Bentham için her alandaki başarının birincil koşulu bilimsel olmaktan geçiyordu. Bu nedenle etiği ve politikayı da bilimsel olarak doğrulanabilir disiplinler hâline getirmeye çalışmış, bunun için değerlendirme ölçütlerini, niceliksel ölçütler olarak formüle etmek gerektiğine inanmıştır. Ortaya koyduğu etik yaklaşım ile bu amacı gerçekleştirmeye yönelmiştir. Yaptığı iş temelde bir insan doğası çözümlemesidir. Bu noktayı Hume felsefesinden aldığını daha önce belirtmiştik. Bu açıdan indirgemeci çözümlemeyi çok iyi başardığı kabul edilmektedir.
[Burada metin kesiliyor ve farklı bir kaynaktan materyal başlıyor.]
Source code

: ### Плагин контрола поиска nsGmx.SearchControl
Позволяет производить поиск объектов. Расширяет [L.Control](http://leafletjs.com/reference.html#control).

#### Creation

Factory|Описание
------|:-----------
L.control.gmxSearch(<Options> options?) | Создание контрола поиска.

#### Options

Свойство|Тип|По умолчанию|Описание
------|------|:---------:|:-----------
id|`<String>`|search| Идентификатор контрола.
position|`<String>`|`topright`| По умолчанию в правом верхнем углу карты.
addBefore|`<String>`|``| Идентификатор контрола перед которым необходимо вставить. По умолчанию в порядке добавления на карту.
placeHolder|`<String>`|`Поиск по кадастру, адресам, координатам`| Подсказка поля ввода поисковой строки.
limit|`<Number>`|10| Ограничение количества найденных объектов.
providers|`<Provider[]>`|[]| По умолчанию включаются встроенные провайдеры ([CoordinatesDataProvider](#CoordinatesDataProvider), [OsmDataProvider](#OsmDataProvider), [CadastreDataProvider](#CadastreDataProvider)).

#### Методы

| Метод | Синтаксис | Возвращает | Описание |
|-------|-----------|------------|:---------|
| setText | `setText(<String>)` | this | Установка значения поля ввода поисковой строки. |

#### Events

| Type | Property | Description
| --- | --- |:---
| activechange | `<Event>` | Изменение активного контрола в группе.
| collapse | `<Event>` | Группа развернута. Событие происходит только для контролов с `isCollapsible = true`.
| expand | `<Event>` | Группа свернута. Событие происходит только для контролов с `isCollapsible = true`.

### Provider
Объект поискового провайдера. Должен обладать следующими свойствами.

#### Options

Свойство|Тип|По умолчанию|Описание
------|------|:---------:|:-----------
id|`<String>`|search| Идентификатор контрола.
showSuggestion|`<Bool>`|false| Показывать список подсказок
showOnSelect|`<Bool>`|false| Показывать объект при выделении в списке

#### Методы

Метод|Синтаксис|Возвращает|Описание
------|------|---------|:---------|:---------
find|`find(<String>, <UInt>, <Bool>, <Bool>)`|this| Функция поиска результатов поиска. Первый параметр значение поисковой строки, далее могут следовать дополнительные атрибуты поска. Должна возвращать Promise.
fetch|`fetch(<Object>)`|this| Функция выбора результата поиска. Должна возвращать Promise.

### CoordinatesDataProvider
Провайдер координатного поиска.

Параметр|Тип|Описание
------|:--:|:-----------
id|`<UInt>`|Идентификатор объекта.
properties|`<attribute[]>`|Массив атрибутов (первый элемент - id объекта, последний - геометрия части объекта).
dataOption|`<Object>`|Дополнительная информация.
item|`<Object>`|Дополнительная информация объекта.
Bu çözümleme ile iyinin anlamını aydınlatmaya çalıştığı için kuramı büyük ölçüde metaetik bir çalışmadır. Ama ütilitarianizmin normatif bir yönü olduğunu da unutmamalıyız.

Bentham’a göre insan doğasına bilimsel bir yaklaşım ister istemez ruhbilimsel bir hazcılıktan hareket etmeyi gerektiriyordu. Gerçi bu özü bakımından yeni bir yaklaşım değildi. İlk Çağ’da Epiküros tarafından öne sürülen, 18. yüzyılda Fransa’da Helvetius, İngiltere’de Hartley ve Tucker tarafından ele alınan bu yaklaşıma Bentham, yeni ve unutulmayacak bir anlatım kazandırmıştır: Bentham, Ahlak ve Yasama İlkelerine Giriş adlı temel yapıtına şu klasikleşmiş sözleriyle başlar:

“Doğa insanlığı iki üstün efendinin denetimi altına yerleştirdi: acı ve haz.”

Buna göre her insan, doğası gereği haz elde etmeye ve acıdan kaçınmaya çabalar; bu nedenle insanların tüm eylemleri hazza ulaşma isteği ve acı çekme korkusu tarafından güdülenir. Bu evrensel bir genellemedir.

“Tüm yaptıklarımızda, tüm söylediklerimizde, tüm düşündüklerimizde bizi onlar yönetirler. Üzerimizdeki egemenlikten kurtulmak için gösterebileceğimiz her çaba yalnızca bunu belgitlemeye ve doğrulamaya hizmet edecek. Bir insan sözcüklerde onların imparatorluğunu reddediyormuş gibi yapabilir ama gerçekte her zaman onların uyruğu olarak kalacaktır” (akt. Copleston, 2000: 14).

Bentham’a göre, bu terimlere keyfi ya da metafizik birtakım anlamlar vermeye hiç gerek yoktur. Bunlar için ne Platon’a ne de Aristoteles’e başvurmaya gerek vardır, bunlar gündelik dilde ne anlama geliyorlarsa odur. Haz terimi örneğin yeme-içme hazlarını içerdiği gibi güzel bir müzik dinlemeyi, ilginç bir kitap okumayı ya da hoşa giden bir eylemi gerçekleştirmeyi ve daha bunlara benzer pek çok şeyi içerir.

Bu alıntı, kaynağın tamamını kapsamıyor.